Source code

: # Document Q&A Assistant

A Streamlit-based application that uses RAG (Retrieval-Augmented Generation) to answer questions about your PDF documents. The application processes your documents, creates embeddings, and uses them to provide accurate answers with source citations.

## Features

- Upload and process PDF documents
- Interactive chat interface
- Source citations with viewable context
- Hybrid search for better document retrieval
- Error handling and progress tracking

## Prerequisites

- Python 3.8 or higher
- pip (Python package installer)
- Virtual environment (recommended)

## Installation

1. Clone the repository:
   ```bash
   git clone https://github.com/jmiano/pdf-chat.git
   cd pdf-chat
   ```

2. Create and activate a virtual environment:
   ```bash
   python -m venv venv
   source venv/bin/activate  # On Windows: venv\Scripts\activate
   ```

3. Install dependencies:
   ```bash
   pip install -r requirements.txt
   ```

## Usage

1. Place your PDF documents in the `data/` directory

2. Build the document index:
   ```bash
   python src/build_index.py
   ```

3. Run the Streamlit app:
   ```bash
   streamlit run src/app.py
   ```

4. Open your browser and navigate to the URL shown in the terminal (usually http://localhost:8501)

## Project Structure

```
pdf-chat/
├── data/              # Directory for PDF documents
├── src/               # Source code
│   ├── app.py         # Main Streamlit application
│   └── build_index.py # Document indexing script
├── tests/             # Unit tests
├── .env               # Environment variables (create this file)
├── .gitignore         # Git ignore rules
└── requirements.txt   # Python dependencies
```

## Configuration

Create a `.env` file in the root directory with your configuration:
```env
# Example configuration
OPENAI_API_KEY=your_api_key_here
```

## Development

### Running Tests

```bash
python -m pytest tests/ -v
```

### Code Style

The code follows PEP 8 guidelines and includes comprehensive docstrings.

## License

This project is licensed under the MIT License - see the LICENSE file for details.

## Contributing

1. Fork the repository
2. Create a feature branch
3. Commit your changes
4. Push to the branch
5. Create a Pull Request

━━━━━━━━━━━━━━━━

• Activity
Quote only the lines from the one containing "## Development" through the final line of the records, with both ends included.

• Response to this exercise
## Development

### Running Tests

```bash
python -m pytest tests/ -v
```

### Code Style

The code follows PEP 8 guidelines and includes comprehensive docstrings.

## License

This project is licensed under the MIT License - see the LICENSE file for details.

## Contributing

1. Fork the repository
2. Create a feature branch
3. Commit your changes
4. Push to the branch
5. Create a Pull Request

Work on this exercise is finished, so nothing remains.